## HOW TO COMPLETE THIS TASK
Which lines below hold the word "function"? Copy all of them.

[Data entries]
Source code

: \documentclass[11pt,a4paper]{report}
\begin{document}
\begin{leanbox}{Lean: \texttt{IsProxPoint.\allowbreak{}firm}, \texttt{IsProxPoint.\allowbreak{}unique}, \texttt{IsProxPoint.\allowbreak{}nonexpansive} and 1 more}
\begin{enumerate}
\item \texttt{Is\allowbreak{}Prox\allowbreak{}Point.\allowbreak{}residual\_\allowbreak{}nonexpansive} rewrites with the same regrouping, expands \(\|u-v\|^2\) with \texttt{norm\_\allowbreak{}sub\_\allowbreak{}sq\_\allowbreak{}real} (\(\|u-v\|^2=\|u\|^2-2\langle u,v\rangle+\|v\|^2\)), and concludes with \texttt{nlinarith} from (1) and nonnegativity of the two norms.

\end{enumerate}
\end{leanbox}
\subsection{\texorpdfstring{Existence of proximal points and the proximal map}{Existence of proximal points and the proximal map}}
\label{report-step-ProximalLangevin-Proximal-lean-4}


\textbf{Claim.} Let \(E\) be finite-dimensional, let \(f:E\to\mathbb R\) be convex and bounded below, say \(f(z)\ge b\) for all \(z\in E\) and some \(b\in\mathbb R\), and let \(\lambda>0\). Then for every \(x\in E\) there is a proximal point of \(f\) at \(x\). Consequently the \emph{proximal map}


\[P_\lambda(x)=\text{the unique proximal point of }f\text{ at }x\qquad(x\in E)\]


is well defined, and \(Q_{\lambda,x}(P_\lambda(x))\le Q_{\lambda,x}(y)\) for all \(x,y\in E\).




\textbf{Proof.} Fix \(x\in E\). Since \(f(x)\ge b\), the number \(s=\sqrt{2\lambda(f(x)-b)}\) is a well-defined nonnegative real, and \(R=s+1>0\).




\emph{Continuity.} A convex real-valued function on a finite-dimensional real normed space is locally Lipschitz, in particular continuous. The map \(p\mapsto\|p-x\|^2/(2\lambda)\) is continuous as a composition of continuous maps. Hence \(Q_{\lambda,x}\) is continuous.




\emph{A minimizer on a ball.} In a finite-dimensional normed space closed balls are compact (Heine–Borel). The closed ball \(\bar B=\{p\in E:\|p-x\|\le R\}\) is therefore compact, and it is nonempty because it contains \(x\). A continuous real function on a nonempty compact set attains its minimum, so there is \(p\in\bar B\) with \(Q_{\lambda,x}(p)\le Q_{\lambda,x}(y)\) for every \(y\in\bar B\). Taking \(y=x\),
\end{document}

## SOLVED PROBLEM
\emph{Continuity.} A convex real-valued function on a finite-dimensional real normed space is locally Lipschitz, in particular continuous. The map \(p\mapsto\|p-x\|^2/(2\lambda)\) is continuous as a composition of continuous maps. Hence \(Q_{\lambda,x}\) is continuous.
\emph{A minimizer on a ball.} In a finite-dimensional normed space closed balls are compact (Heine–Borel). The closed ball \(\bar B=\{p\in E:\|p-x\|\le R\}\) is therefore compact, and it is nonempty because it contains \(x\). A continuous real function on a nonempty compact set attains its minimum, so there is \(p\in\bar B\) with \(Q_{\lambda,x}(p)\le Q_{\lambda,x}(y)\) for every \(y\in\bar B\). Taking \(y=x\),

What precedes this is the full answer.